Paul Lamb, a paralysed former builder and Jane Nicklinson, the widow of a man who had 'locked-in' syndrome brought the case.
They claimed stopping doctors from helping people who wanted to die breached their human rights - but a group of judges disagreed.
On the News Hour Dr Andrew Ferguson from the group Care Not Killing told Premier's Antony Bushfield he was pleased with the outcome.
The Church of England has also responded to the outcome.Revd Dr Brendan McCarthy, National Adviser on medical ethics and health and social care policy for the Archbishops' Council, said: "We welcome the judgment of the Supreme Court and the emphasis it has placed on the need for the law to protect vulnerable individuals.
"We recognise the distress that this judgment will cause some individuals but we believe that any other judgment would have resulted in even greater distress for even greater numbers of people.
"But some are vowing to continue their campaign to have assisted suicide legalised."

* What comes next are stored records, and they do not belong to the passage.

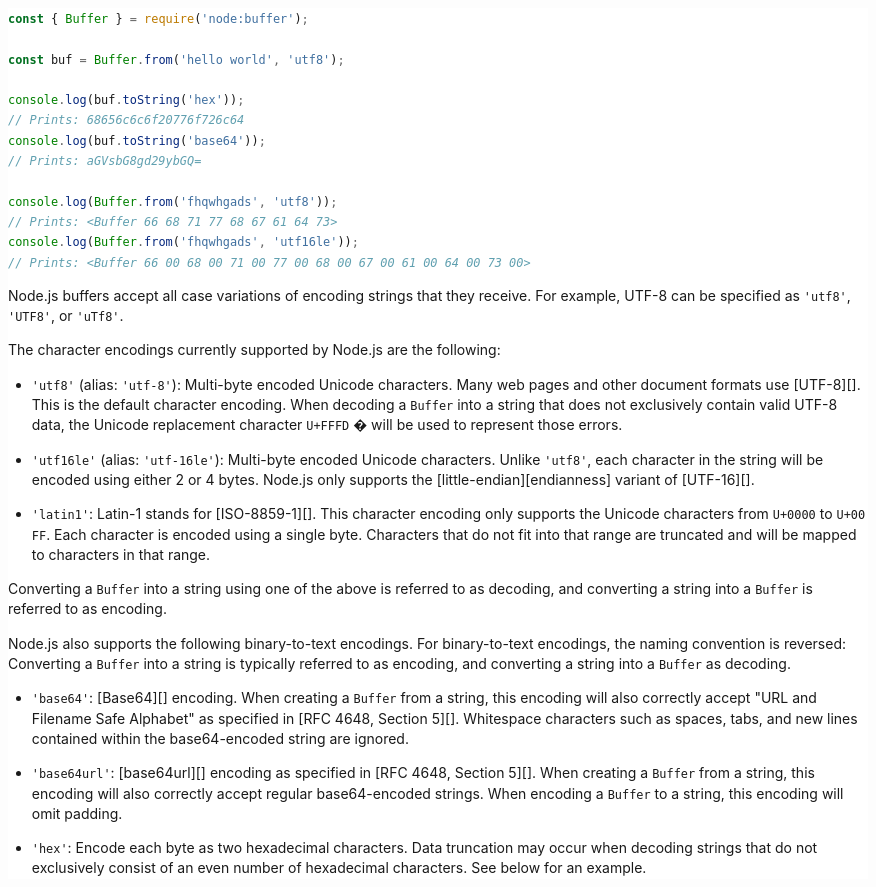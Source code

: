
 ```cjs
const { Buffer } = require('node:buffer');

const buf = Buffer.from('hello world', 'utf8');

console.log(buf.toString('hex'));
// Prints: 68656c6c6f20776f726c64
console.log(buf.toString('base64'));
// Prints: aGVsbG8gd29ybGQ=

console.log(Buffer.from('fhqwhgads', 'utf8'));
// Prints: <Buffer 66 68 71 77 68 67 61 64 73>
console.log(Buffer.from('fhqwhgads', 'utf16le'));
// Prints: <Buffer 66 00 68 00 71 00 77 00 68 00 67 00 61 00 64 00 73 00>
```

Node.js buffers accept all case variations of encoding strings that they
receive. For example, UTF-8 can be specified as `'utf8'`, `'UTF8'`, or `'uTf8'`.

The character encodings currently supported by Node.js are the following:

* `'utf8'` (alias: `'utf-8'`): Multi-byte encoded Unicode characters. Many web
  pages and other document formats use [UTF-8][]. This is the default character
  encoding. When decoding a `Buffer` into a string that does not exclusively
  contain valid UTF-8 data, the Unicode replacement character `U+FFFD` � will be
  used to represent those errors.

* `'utf16le'` (alias: `'utf-16le'`): Multi-byte encoded Unicode characters.
  Unlike `'utf8'`, each character in the string will be encoded using either 2
  or 4 bytes. Node.js only supports the [little-endian][endianness] variant of
  [UTF-16][].

* `'latin1'`: Latin-1 stands for [ISO-8859-1][]. This character encoding only
  supports the Unicode characters from `U+0000` to `U+00FF`. Each character is
  encoded using a single byte. Characters that do not fit into that range are
  truncated and will be mapped to characters in that range.

Converting a `Buffer` into a string using one of the above is referred to as
decoding, and converting a string into a `Buffer` is referred to as encoding.

Node.js also supports the following binary-to-text encodings. For
binary-to-text encodings, the naming convention is reversed: Converting a
`Buffer` into a string is typically referred to as encoding, and converting a
string into a `Buffer` as decoding.

* `'base64'`: [Base64][] encoding. When creating a `Buffer` from a string,
  this encoding will also correctly accept "URL and Filename Safe Alphabet" as
  specified in [RFC 4648, Section 5][]. Whitespace characters such as spaces,
  tabs, and new lines contained within the base64-encoded string are ignored.

* `'base64url'`: [base64url][] encoding as specified in
  [RFC 4648, Section 5][]. When creating a `Buffer` from a string, this
  encoding will also correctly accept regular base64-encoded strings. When
  encoding a `Buffer` to a string, this encoding will omit padding.

* `'hex'`: Encode each byte as two hexadecimal characters. Data truncation
  may occur when decoding strings that do not exclusively consist of an even
  number of hexadecimal characters. See below for an example.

Andrew Copson, Chief Executive of the British Humanist Association, said: "So long as there are strict safeguards, it is our moral duty as a society to give assistance to mentally competent adults who are suffering incurably, permanently incapacitated, and have made a clear and informed decision to end their life but are unable to do so independently.
"We will continue our work to see this happen at last, and are proud to support the brave individuals who continue to bring these cases, overcoming great personal tragedies in order to advance justice and bring about a more humane society."